It was not honest money that he had been taking. Why, even the kids out there knew it was not honest! Look at Rosa, playing shrewdly her part of dumb shyness in the presence of strangers—and she thinking all the while how best she could lie to them, the little imp! It was not the first time she had shown her shrewdness. Why, nearly every time Cliff wanted to make a trip across the line, those kids climbed the hill to where they could look all over the flat and the near-by hills, and if they saw any one they would yell down to Mateo. If the interloper happened to be close, they had orders to roll small rocks down for a warning, so Cliff one day told Johnny with that insufferably tolerant smile. Cliff brought them candy and petted them, just for what use he could make of them as watchdogs. Would all that be necessary for a legitimate enterprise? Wouldn’t the guards have orders to shut their eyes when an airplane flew high, bearing a man who gathered news vital to the government?
Once before Johnny had been made a fool of by horse thieves who plied their trade across the line. They had given him this very same airplane to keep him occupied and tempt him away from his duty while they stole Rolling R horses at their leisure. Wasn’t this very money—thirty-two hundred dollars of it—going to pay for that bit of gullibility? Gulled into earning money to pay for an earlier piece of gross stupidity!
“The prize—mark!” he branded himself. “By golly, they’ve got me helping ’em do worse than steal horses from the Rolling R, this time; putting something over on the government is their little stunt—and by golly, I fell for the bait just like I done the other time! Huhn!” Then he added a hopeful threat. “But they had me on the hip, that time—this time it’s going to be different!”

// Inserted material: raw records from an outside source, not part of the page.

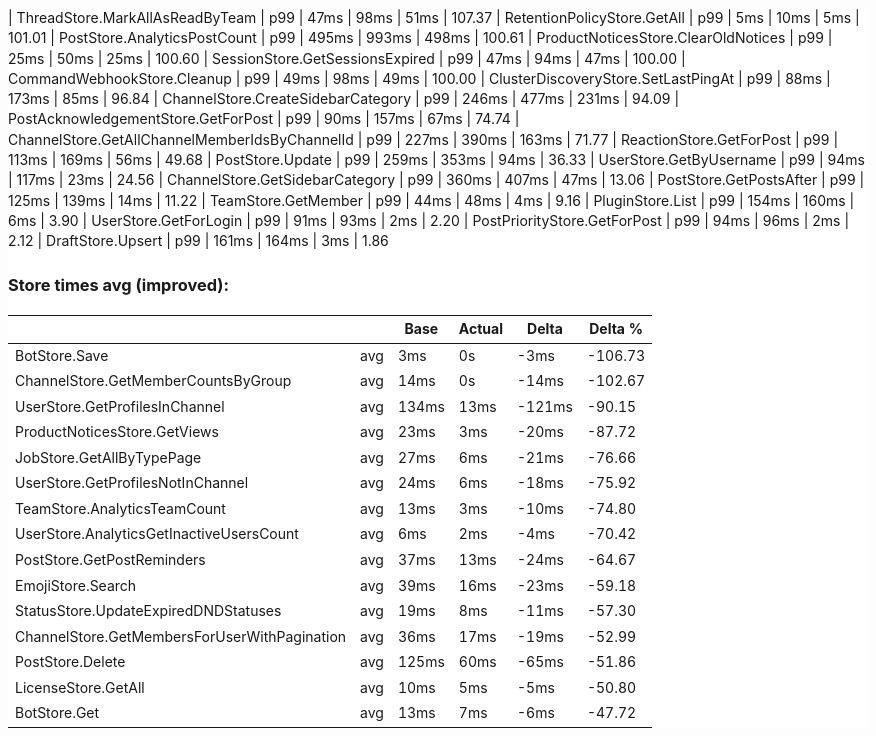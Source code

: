 | ThreadStore.MarkAllAsReadByTeam | p99 | 47ms | 98ms | 51ms | 107.37
| RetentionPolicyStore.GetAll | p99 | 5ms | 10ms | 5ms | 101.01
| PostStore.AnalyticsPostCount | p99 | 495ms | 993ms | 498ms | 100.61
| ProductNoticesStore.ClearOldNotices | p99 | 25ms | 50ms | 25ms | 100.60
| SessionStore.GetSessionsExpired | p99 | 47ms | 94ms | 47ms | 100.00
| CommandWebhookStore.Cleanup | p99 | 49ms | 98ms | 49ms | 100.00
| ClusterDiscoveryStore.SetLastPingAt | p99 | 88ms | 173ms | 85ms | 96.84
| ChannelStore.CreateSidebarCategory | p99 | 246ms | 477ms | 231ms | 94.09
| PostAcknowledgementStore.GetForPost | p99 | 90ms | 157ms | 67ms | 74.74
| ChannelStore.GetAllChannelMemberIdsByChannelId | p99 | 227ms | 390ms | 163ms | 71.77
| ReactionStore.GetForPost | p99 | 113ms | 169ms | 56ms | 49.68
| PostStore.Update | p99 | 259ms | 353ms | 94ms | 36.33
| UserStore.GetByUsername | p99 | 94ms | 117ms | 23ms | 24.56
| ChannelStore.GetSidebarCategory | p99 | 360ms | 407ms | 47ms | 13.06
| PostStore.GetPostsAfter | p99 | 125ms | 139ms | 14ms | 11.22
| TeamStore.GetMember | p99 | 44ms | 48ms | 4ms | 9.16
| PluginStore.List | p99 | 154ms | 160ms | 6ms | 3.90
| UserStore.GetForLogin | p99 | 91ms | 93ms | 2ms | 2.20
| PostPriorityStore.GetForPost | p99 | 94ms | 96ms | 2ms | 2.12
| DraftStore.Upsert | p99 | 161ms | 164ms | 3ms | 1.86
### Store times avg (improved):
| | | Base | Actual | Delta | Delta % |
| --- | --- | --- | --- | --- | --- |
| BotStore.Save | avg | 3ms | 0s | -3ms | -106.73
| ChannelStore.GetMemberCountsByGroup | avg | 14ms | 0s | -14ms | -102.67
| UserStore.GetProfilesInChannel | avg | 134ms | 13ms | -121ms | -90.15
| ProductNoticesStore.GetViews | avg | 23ms | 3ms | -20ms | -87.72
| JobStore.GetAllByTypePage | avg | 27ms | 6ms | -21ms | -76.66
| UserStore.GetProfilesNotInChannel | avg | 24ms | 6ms | -18ms | -75.92
| TeamStore.AnalyticsTeamCount | avg | 13ms | 3ms | -10ms | -74.80
| UserStore.AnalyticsGetInactiveUsersCount | avg | 6ms | 2ms | -4ms | -70.42
| PostStore.GetPostReminders | avg | 37ms | 13ms | -24ms | -64.67
| EmojiStore.Search | avg | 39ms | 16ms | -23ms | -59.18
| StatusStore.UpdateExpiredDNDStatuses | avg | 19ms | 8ms | -11ms | -57.30
| ChannelStore.GetMembersForUserWithPagination | avg | 36ms | 17ms | -19ms | -52.99
| PostStore.Delete | avg | 125ms | 60ms | -65ms | -51.86
| LicenseStore.GetAll | avg | 10ms | 5ms | -5ms | -50.80
| BotStore.Get | avg | 13ms | 7ms | -6ms | -47.72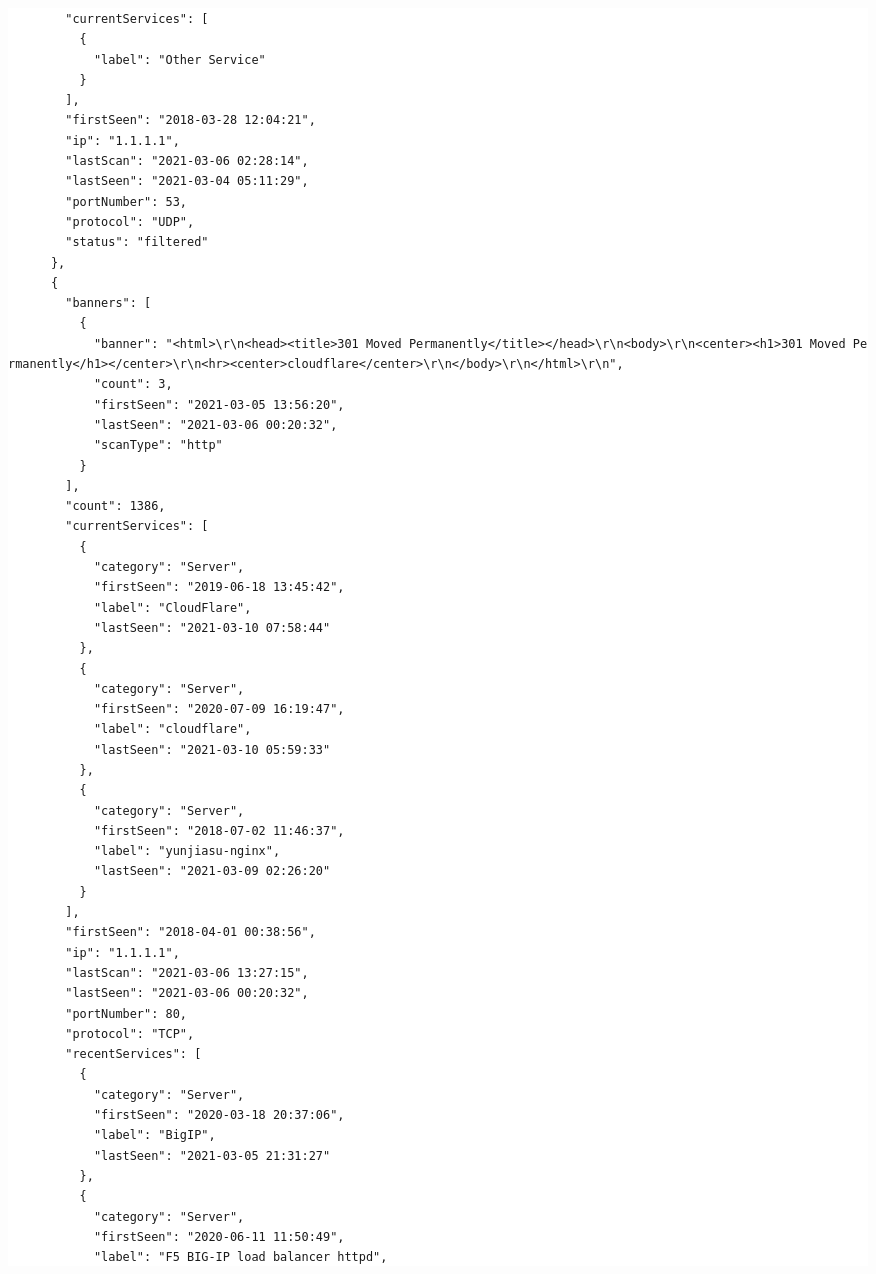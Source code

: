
 ```
        "currentServices": [
          {
            "label": "Other Service"
          }
        ],
        "firstSeen": "2018-03-28 12:04:21",
        "ip": "1.1.1.1",
        "lastScan": "2021-03-06 02:28:14",
        "lastSeen": "2021-03-04 05:11:29",
        "portNumber": 53,
        "protocol": "UDP",
        "status": "filtered"
      },
      {
        "banners": [
          {
            "banner": "<html>\r\n<head><title>301 Moved Permanently</title></head>\r\n<body>\r\n<center><h1>301 Moved Permanently</h1></center>\r\n<hr><center>cloudflare</center>\r\n</body>\r\n</html>\r\n",
            "count": 3,
            "firstSeen": "2021-03-05 13:56:20",
            "lastSeen": "2021-03-06 00:20:32",
            "scanType": "http"
          }
        ],
        "count": 1386,
        "currentServices": [
          {
            "category": "Server",
            "firstSeen": "2019-06-18 13:45:42",
            "label": "CloudFlare",
            "lastSeen": "2021-03-10 07:58:44"
          },
          {
            "category": "Server",
            "firstSeen": "2020-07-09 16:19:47",
            "label": "cloudflare",
            "lastSeen": "2021-03-10 05:59:33"
          },
          {
            "category": "Server",
            "firstSeen": "2018-07-02 11:46:37",
            "label": "yunjiasu-nginx",
            "lastSeen": "2021-03-09 02:26:20"
          }
        ],
        "firstSeen": "2018-04-01 00:38:56",
        "ip": "1.1.1.1",
        "lastScan": "2021-03-06 13:27:15",
        "lastSeen": "2021-03-06 00:20:32",
        "portNumber": 80,
        "protocol": "TCP",
        "recentServices": [
          {
            "category": "Server",
            "firstSeen": "2020-03-18 20:37:06",
            "label": "BigIP",
            "lastSeen": "2021-03-05 21:31:27"
          },
          {
            "category": "Server",
            "firstSeen": "2020-06-11 11:50:49",
            "label": "F5 BIG-IP load balancer httpd",
```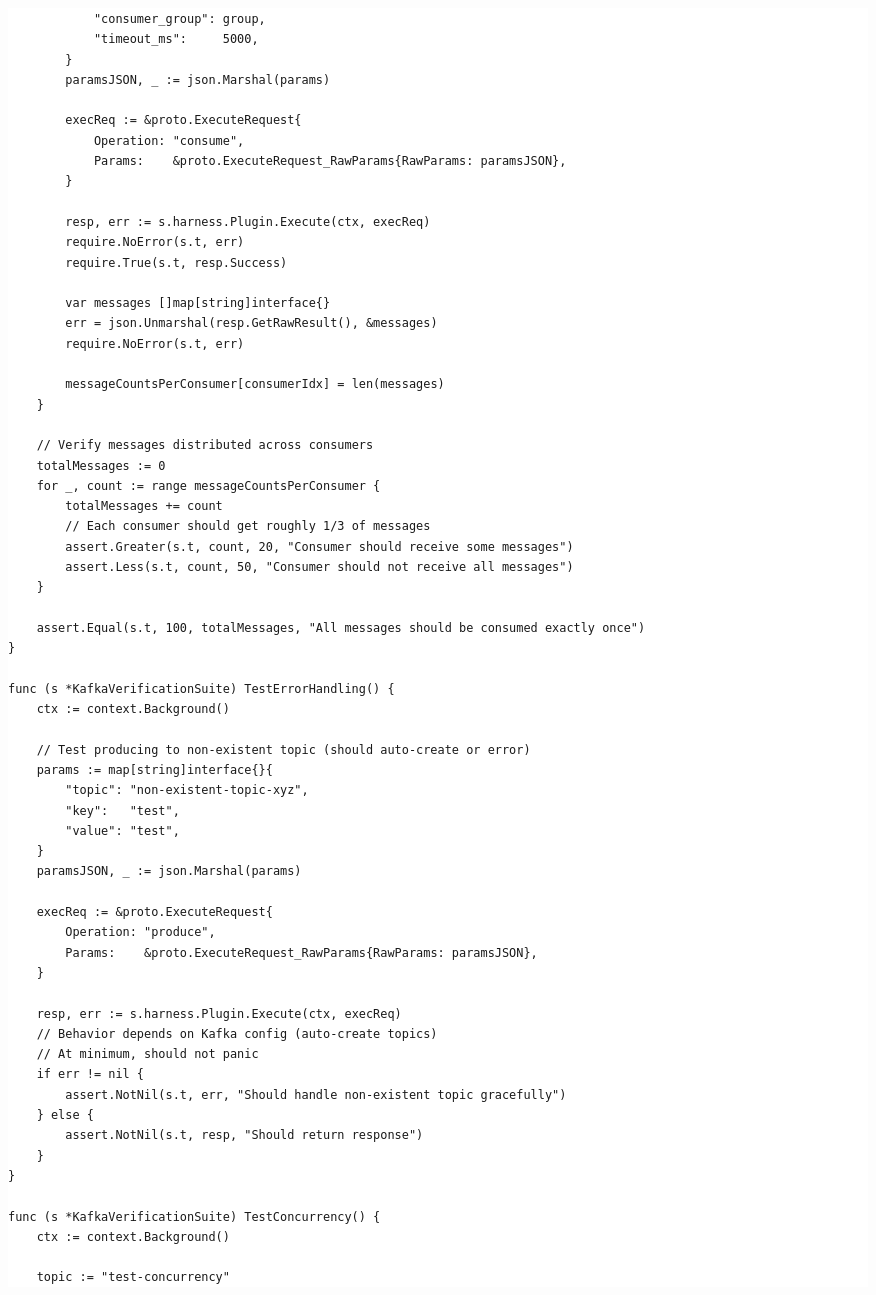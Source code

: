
 ```text
			"consumer_group": group,
			"timeout_ms":     5000,
		}
		paramsJSON, _ := json.Marshal(params)

		execReq := &proto.ExecuteRequest{
			Operation: "consume",
			Params:    &proto.ExecuteRequest_RawParams{RawParams: paramsJSON},
		}

		resp, err := s.harness.Plugin.Execute(ctx, execReq)
		require.NoError(s.t, err)
		require.True(s.t, resp.Success)

		var messages []map[string]interface{}
		err = json.Unmarshal(resp.GetRawResult(), &messages)
		require.NoError(s.t, err)

		messageCountsPerConsumer[consumerIdx] = len(messages)
	}

	// Verify messages distributed across consumers
	totalMessages := 0
	for _, count := range messageCountsPerConsumer {
		totalMessages += count
		// Each consumer should get roughly 1/3 of messages
		assert.Greater(s.t, count, 20, "Consumer should receive some messages")
		assert.Less(s.t, count, 50, "Consumer should not receive all messages")
	}

	assert.Equal(s.t, 100, totalMessages, "All messages should be consumed exactly once")
}

func (s *KafkaVerificationSuite) TestErrorHandling() {
	ctx := context.Background()

	// Test producing to non-existent topic (should auto-create or error)
	params := map[string]interface{}{
		"topic": "non-existent-topic-xyz",
		"key":   "test",
		"value": "test",
	}
	paramsJSON, _ := json.Marshal(params)

	execReq := &proto.ExecuteRequest{
		Operation: "produce",
		Params:    &proto.ExecuteRequest_RawParams{RawParams: paramsJSON},
	}

	resp, err := s.harness.Plugin.Execute(ctx, execReq)
	// Behavior depends on Kafka config (auto-create topics)
	// At minimum, should not panic
	if err != nil {
		assert.NotNil(s.t, err, "Should handle non-existent topic gracefully")
	} else {
		assert.NotNil(s.t, resp, "Should return response")
	}
}

func (s *KafkaVerificationSuite) TestConcurrency() {
	ctx := context.Background()

	topic := "test-concurrency"
```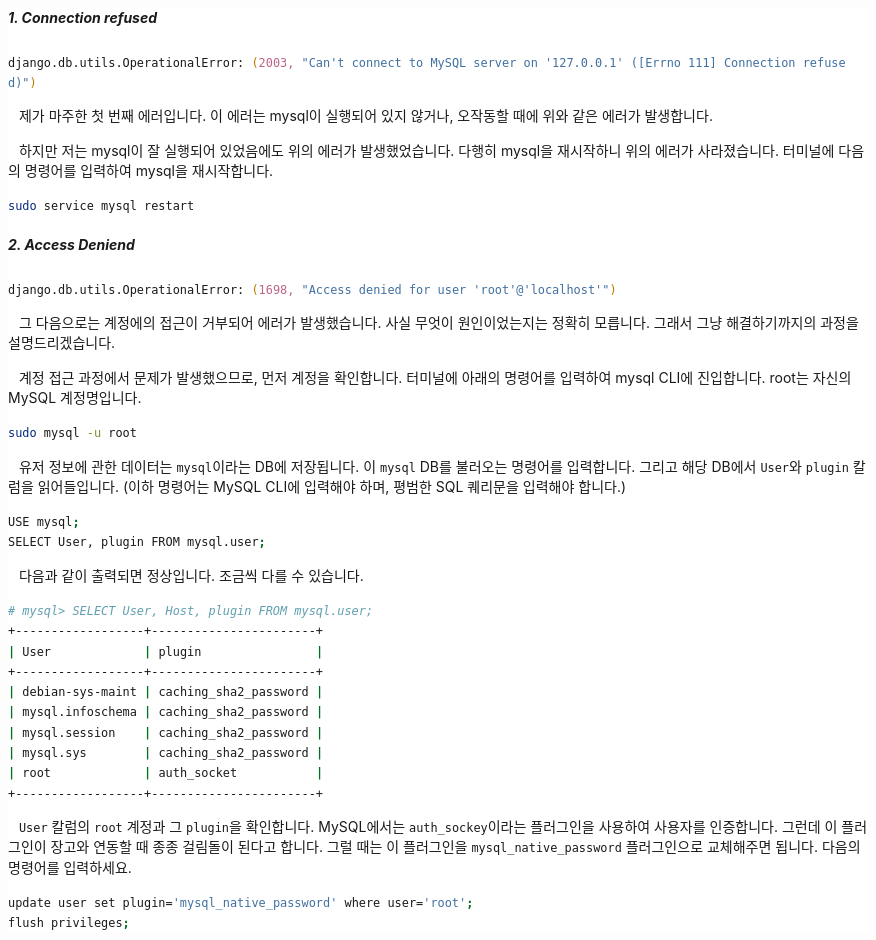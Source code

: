 ##### 1. Connection refused

```zsh
django.db.utils.OperationalError: (2003, "Can't connect to MySQL server on '127.0.0.1' ([Errno 111] Connection refused)")
```

&ensp; 제가 마주한 첫 번째 에러입니다. 이 에러는 mysql이 실행되어 있지 않거나, 오작동할 때에 위와 같은 에러가 발생합니다.

&ensp; 하지만 저는 mysql이 잘 실행되어 있었음에도 위의 에러가 발생했었습니다. 다행히 mysql을 재시작하니 위의 에러가 사라졌습니다. 터미널에 다음의 명령어를 입력하여 mysql을 재시작합니다.

```zsh
sudo service mysql restart
```

##### 2. Access Deniend

```zsh
django.db.utils.OperationalError: (1698, "Access denied for user 'root'@'localhost'")
```

&ensp; 그 다음으로는 계정에의 접근이 거부되어 에러가 발생했습니다. 사실 무엇이 원인이었는지는 정확히 모릅니다. 그래서 그냥 해결하기까지의 과정을 설명드리겠습니다.

&ensp; 계정 접근 과정에서 문제가 발생했으므로, 먼저 계정을 확인합니다. 터미널에 아래의 명령어를 입력하여 mysql CLI에 진입합니다. root는 자신의 MySQL 계정명입니다.

```zsh
sudo mysql -u root
```

&ensp; 유저 정보에 관한 데이터는 `mysql`이라는 DB에 저장됩니다. 이 `mysql` DB를 불러오는 명령어를 입력합니다. 그리고 해당 DB에서 `User`와 `plugin` 칼럼을 읽어들입니다. (이하 명령어는 MySQL CLI에 입력해야 하며, 평범한 SQL 퀘리문을 입력해야 합니다.)

```zsh
USE mysql;
SELECT User, plugin FROM mysql.user;
```

&ensp; 다음과 같이 출력되면 정상입니다. 조금씩 다를 수 있습니다.

```zsh
# mysql> SELECT User, Host, plugin FROM mysql.user;
+------------------+-----------------------+
| User             | plugin                |
+------------------+-----------------------+
| debian-sys-maint | caching_sha2_password |
| mysql.infoschema | caching_sha2_password |
| mysql.session    | caching_sha2_password |
| mysql.sys        | caching_sha2_password |
| root             | auth_socket           |
+------------------+-----------------------+
```

&ensp; `User` 칼럼의 `root` 계정과 그 `plugin`을 확인합니다. MySQL에서는 `auth_sockey`이라는 플러그인을 사용하여 사용자를 인증합니다. 그런데 이 플러그인이 장고와 연동할 때 종종 걸림돌이 된다고 합니다. 그럴 때는 이 플러그인을 `mysql_native_password` 플러그인으로 교체해주면 됩니다. 다음의 명령어를 입력하세요.

```zsh
update user set plugin='mysql_native_password' where user='root';
flush privileges;
```
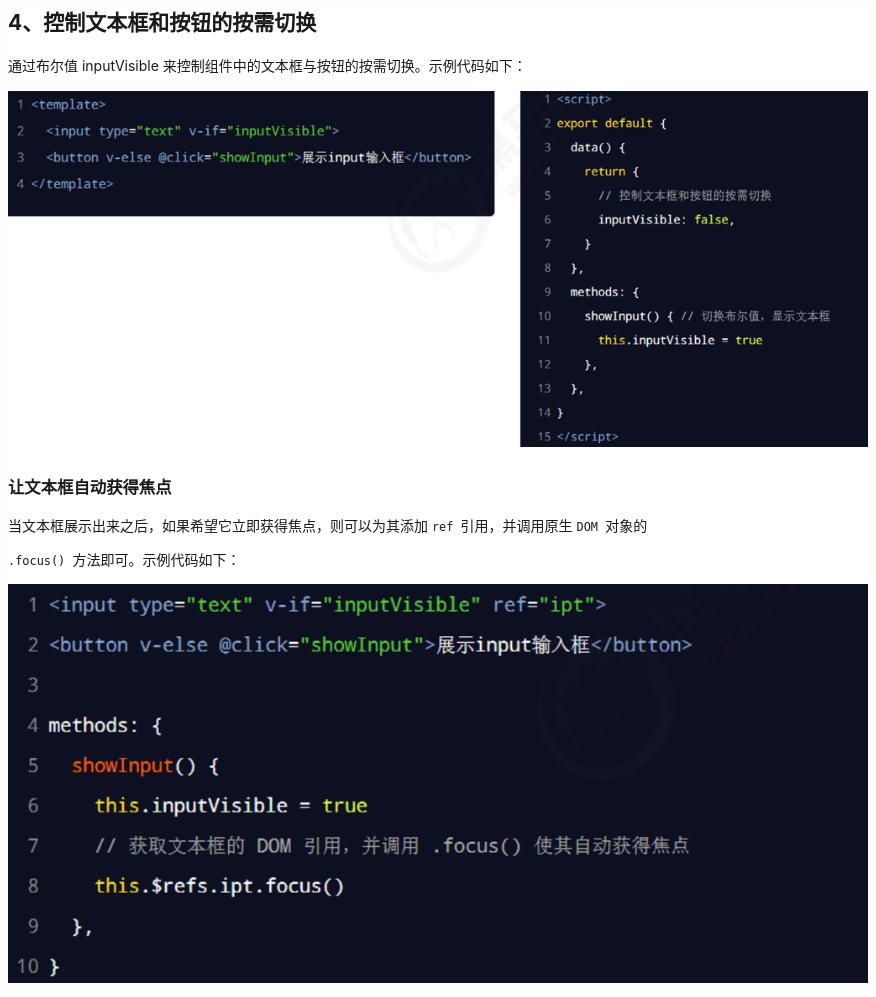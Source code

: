 ## 4、控制文本框和按钮的按需切换

通过布尔值 inputVisible 来控制组件中的文本框与按钮的按需切换。示例代码如下：

![image-20210822233125691](image/image-20210822233125691.png)

### 让文本框自动获得焦点

当文本框展示出来之后，如果希望它立即获得焦点，则可以为其添加 `ref `引用，并调用原生 `DOM `对象的

`.focus() `方法即可。示例代码如下：

![image-20210822233218948](image/image-20210822233218948.png)
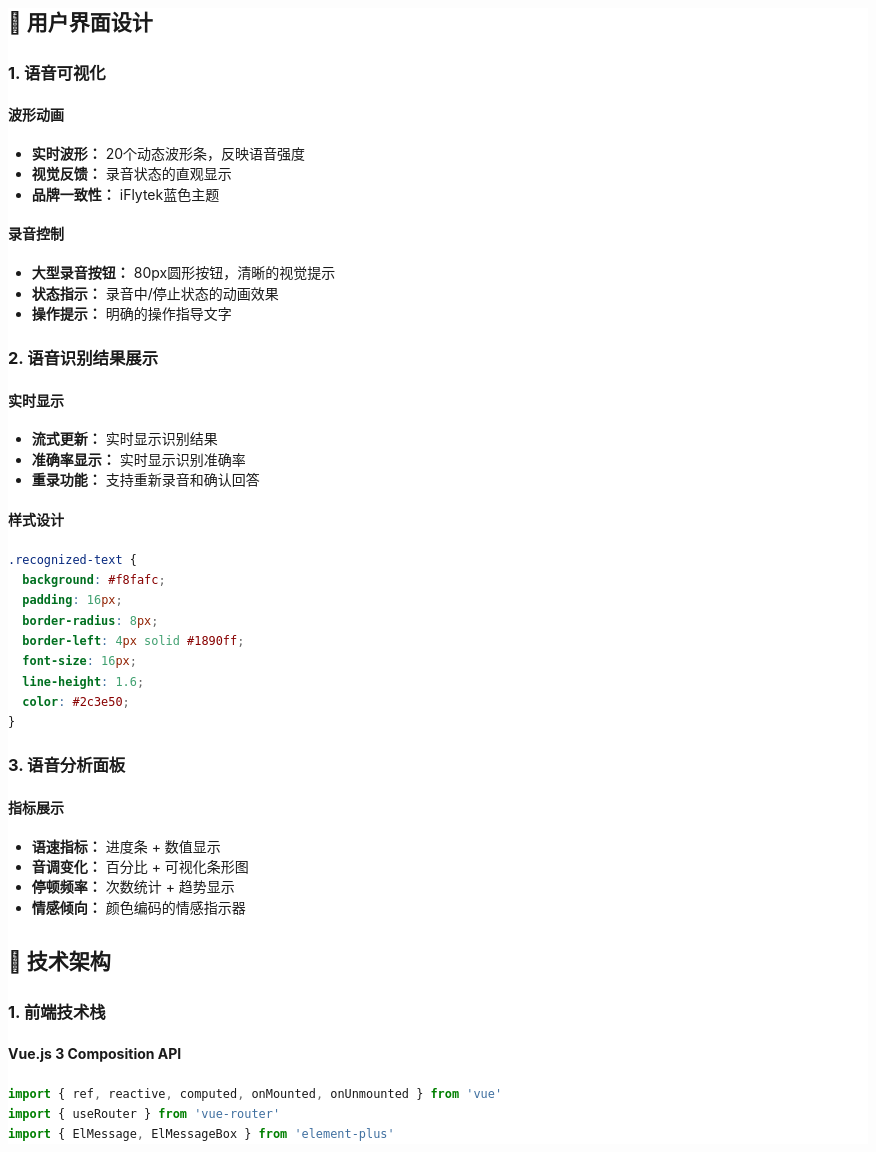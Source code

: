 
## 🎨 用户界面设计

### 1. 语音可视化

#### 波形动画
- **实时波形：** 20个动态波形条，反映语音强度
- **视觉反馈：** 录音状态的直观显示
- **品牌一致性：** iFlytek蓝色主题

#### 录音控制
- **大型录音按钮：** 80px圆形按钮，清晰的视觉提示
- **状态指示：** 录音中/停止状态的动画效果
- **操作提示：** 明确的操作指导文字

### 2. 语音识别结果展示

#### 实时显示
- **流式更新：** 实时显示识别结果
- **准确率显示：** 实时显示识别准确率
- **重录功能：** 支持重新录音和确认回答

#### 样式设计
```css
.recognized-text {
  background: #f8fafc;
  padding: 16px;
  border-radius: 8px;
  border-left: 4px solid #1890ff;
  font-size: 16px;
  line-height: 1.6;
  color: #2c3e50;
}
```

### 3. 语音分析面板

#### 指标展示
- **语速指标：** 进度条 + 数值显示
- **音调变化：** 百分比 + 可视化条形图
- **停顿频率：** 次数统计 + 趋势显示
- **情感倾向：** 颜色编码的情感指示器

## 🔧 技术架构

### 1. 前端技术栈

#### Vue.js 3 Composition API
```javascript
import { ref, reactive, computed, onMounted, onUnmounted } from 'vue'
import { useRouter } from 'vue-router'
import { ElMessage, ElMessageBox } from 'element-plus'
```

For the rest of that day he brooded, waiting for Cliff. What he would do he himself did not know, but he was absolutely determined that he would do something.
CHAPTER TWENTY
MARY V TAKES THE TRAIL
On a Saturday afternoon Spring Street at Sixth is a busy street, as timid pedestrians and the traffic cop stationed there will testify. In times not so far distant the general public howled insistently for a subway, or an elevated railway—anything that would relieve the congestion and make the downtown district of Los Angeles a decently safe place to walk in. But subways and elevated railways cost money, and the money must come from the public which howls for these things. Gradually the public ceased to howl and turned its attention to dodging instead. For that reason Sixth and Spring remains a busy corner, especially at certain hours of the day.